Supplied material:
____
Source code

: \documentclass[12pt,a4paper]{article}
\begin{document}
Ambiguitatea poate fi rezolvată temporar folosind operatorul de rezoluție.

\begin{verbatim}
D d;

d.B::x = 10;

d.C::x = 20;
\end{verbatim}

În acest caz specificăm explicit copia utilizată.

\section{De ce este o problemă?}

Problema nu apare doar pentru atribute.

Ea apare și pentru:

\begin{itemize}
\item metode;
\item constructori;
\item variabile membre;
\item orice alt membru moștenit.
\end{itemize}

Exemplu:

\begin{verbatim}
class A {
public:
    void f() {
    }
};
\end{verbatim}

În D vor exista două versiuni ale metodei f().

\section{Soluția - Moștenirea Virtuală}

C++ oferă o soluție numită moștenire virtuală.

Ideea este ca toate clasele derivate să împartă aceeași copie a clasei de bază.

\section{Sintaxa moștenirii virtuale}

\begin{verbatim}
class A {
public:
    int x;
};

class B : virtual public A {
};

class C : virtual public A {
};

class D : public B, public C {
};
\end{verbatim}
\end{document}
____
How to complete this task: Your response must repeat all of the material above exactly.

Written reply:
Source code

: \documentclass[12pt,a4paper]{article}
\begin{document}
Ambiguitatea poate fi rezolvată temporar folosind operatorul de rezoluție.

\begin{verbatim}
D d;

d.B::x = 10;

d.C::x = 20;
\end{verbatim}

În acest caz specificăm explicit copia utilizată.

\section{De ce este o problemă?}

Problema nu apare doar pentru atribute.

Ea apare și pentru:

\begin{itemize}
\item metode;
\item constructori;
\item variabile membre;
\item orice alt membru moștenit.
\end{itemize}

Exemplu:

\begin{verbatim}
class A {
public:
    void f() {
    }
};
\end{verbatim}

În D vor exista două versiuni ale metodei f().

\section{Soluția - Moștenirea Virtuală}

C++ oferă o soluție numită moștenire virtuală.

Ideea este ca toate clasele derivate să împartă aceeași copie a clasei de bază.

\section{Sintaxa moștenirii virtuale}

\begin{verbatim}
class A {
public:
    int x;
};

class B : virtual public A {
};

class C : virtual public A {
};

class D : public B, public C {
};
\end{verbatim}
\end{document}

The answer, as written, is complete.